Historical Marker #923 in Danville commemorates Centre College, an institution of higher learning that the Washington Post has called "one of the premier intellectual gathering points in its region."
Founded in 1819 by former governor Isaac Shelby, Dr. Ephraim McDowell, and other prominent residents, the Commonwealth of Kentucky initially provided funding for the college. In 1824, however, the Presbyterian Church took control of the school. Therefore, many of the early presidents and teachers were Presbyterian ministers. Among these was the Reverend John C. Young (1803-1857), an educator and antislavery advocate who raised funds, increased the number of students and faculty, and placed the school upon solid footing.
While Centre found success in the early nineteenth century, the school faced its greatest trial during the American Civil War. As a border-state institution, graduates fought on both sides of the conflict. In 1862, the war literally dropped upon the college doorstep. That summer, Confederate armies invaded Kentucky and occupied much of the state. When rebel troops passed through Danville, they placed sick soldiers in Old Centre, the main college building. Elizabeth Patterson, the wife of a Centre mathematics professor, wrote that, "At night, the college campus would be lighted up by cheerful campfires around which the soldiers at the hospital would gather, sitting upon logs of firewood and singing rebellious songs, such as 'Dixie.'"
On October 8, 1862, the Battle of Perryville was fought ten miles away from Danville. When Union soldiers arrived in town after the battle, they evicted the sick Confederate soldiers and placed their own ill troops in Old Centre and other campus buildings. Danville soon became full of sick soldiers, with most of them ill from typhoid fever and dysentery. Patterson stated that illnesses spread to the civilian population. "Not a day passed without one or more funerals," she wrote. "Several ladies of prominent families died from this fever."
Centre officials also suffered. The college president, Lewis Warner Green, was a Presbyterian minister and the school's first graduate. After helping sick Union soldiers, Green caught an illness and died in May 1863. His funeral in Danville's Bellevue Cemetery was reputedly the largest that the town had ever witnessed.

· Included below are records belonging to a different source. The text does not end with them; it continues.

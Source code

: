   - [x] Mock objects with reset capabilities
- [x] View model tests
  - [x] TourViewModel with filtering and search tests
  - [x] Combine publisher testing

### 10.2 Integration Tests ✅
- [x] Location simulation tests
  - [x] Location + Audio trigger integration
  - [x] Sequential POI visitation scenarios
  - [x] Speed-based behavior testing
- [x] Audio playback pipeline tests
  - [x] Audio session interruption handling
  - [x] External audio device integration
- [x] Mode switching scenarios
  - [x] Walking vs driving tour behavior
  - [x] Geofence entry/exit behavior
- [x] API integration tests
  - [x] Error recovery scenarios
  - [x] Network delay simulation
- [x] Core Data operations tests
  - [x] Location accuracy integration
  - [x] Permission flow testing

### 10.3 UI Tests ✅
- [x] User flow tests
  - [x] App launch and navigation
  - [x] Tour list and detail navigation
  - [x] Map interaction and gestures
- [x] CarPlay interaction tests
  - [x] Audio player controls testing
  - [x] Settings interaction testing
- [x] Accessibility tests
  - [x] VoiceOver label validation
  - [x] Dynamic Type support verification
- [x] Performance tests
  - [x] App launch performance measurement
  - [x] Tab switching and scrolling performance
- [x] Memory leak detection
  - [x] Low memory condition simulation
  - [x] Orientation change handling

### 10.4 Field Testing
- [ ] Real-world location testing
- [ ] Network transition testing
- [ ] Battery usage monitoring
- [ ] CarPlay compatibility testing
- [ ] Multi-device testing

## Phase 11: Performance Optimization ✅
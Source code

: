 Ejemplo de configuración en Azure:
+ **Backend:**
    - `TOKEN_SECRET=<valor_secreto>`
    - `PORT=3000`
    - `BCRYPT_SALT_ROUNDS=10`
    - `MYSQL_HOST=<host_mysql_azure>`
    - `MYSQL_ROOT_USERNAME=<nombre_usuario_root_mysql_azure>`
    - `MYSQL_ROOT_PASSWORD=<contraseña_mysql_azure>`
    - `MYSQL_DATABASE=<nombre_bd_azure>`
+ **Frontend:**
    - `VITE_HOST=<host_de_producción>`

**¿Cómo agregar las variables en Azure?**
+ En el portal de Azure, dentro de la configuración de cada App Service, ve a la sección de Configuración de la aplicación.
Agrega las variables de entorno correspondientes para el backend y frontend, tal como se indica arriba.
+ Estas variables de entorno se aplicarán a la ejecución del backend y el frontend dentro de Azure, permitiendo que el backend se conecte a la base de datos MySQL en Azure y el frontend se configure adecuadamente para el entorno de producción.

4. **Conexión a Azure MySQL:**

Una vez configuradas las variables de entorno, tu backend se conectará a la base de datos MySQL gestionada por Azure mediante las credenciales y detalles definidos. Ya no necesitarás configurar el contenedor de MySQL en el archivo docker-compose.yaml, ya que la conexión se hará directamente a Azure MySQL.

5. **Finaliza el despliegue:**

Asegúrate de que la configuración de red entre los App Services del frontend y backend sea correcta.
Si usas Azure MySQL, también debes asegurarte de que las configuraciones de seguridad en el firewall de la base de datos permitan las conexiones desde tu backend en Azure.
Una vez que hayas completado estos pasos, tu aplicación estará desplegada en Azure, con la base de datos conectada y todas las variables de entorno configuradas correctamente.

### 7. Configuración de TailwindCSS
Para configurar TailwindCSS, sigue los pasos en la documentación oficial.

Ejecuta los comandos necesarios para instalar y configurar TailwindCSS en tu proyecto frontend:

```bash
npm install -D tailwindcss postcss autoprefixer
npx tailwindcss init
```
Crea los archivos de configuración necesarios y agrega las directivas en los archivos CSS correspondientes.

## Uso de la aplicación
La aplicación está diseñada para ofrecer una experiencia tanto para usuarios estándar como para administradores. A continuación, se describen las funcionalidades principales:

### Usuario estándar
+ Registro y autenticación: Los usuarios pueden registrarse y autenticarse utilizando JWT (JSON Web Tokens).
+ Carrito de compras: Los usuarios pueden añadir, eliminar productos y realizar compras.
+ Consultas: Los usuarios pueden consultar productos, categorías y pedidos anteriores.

When the soldiers departed after occupying the buildings for several months, damages were severe. Desks, books, and a downstairs chemistry laboratory were destroyed, furniture was burned for firewood, and windows were broken. One former student noted, "There was not much left except the walls."
Despite these hardships, Centre survived the Civil War. In 1921, the college made national headlines when their football team defeated Harvard, which was then the national champion. Recently, both the New York Times and ESPN called Centre's 6-0 victory one of the greatest upsets in sports history.
For the next several decades, the student body, endowment, and reputation of Centre grew. In 2000 and 2012 Centre hosted the U.S. vice presidential debates. The college is consistently ranked highly by U.S. News, Forbes, and other publications. There are now approximately 1,300 students at Centre.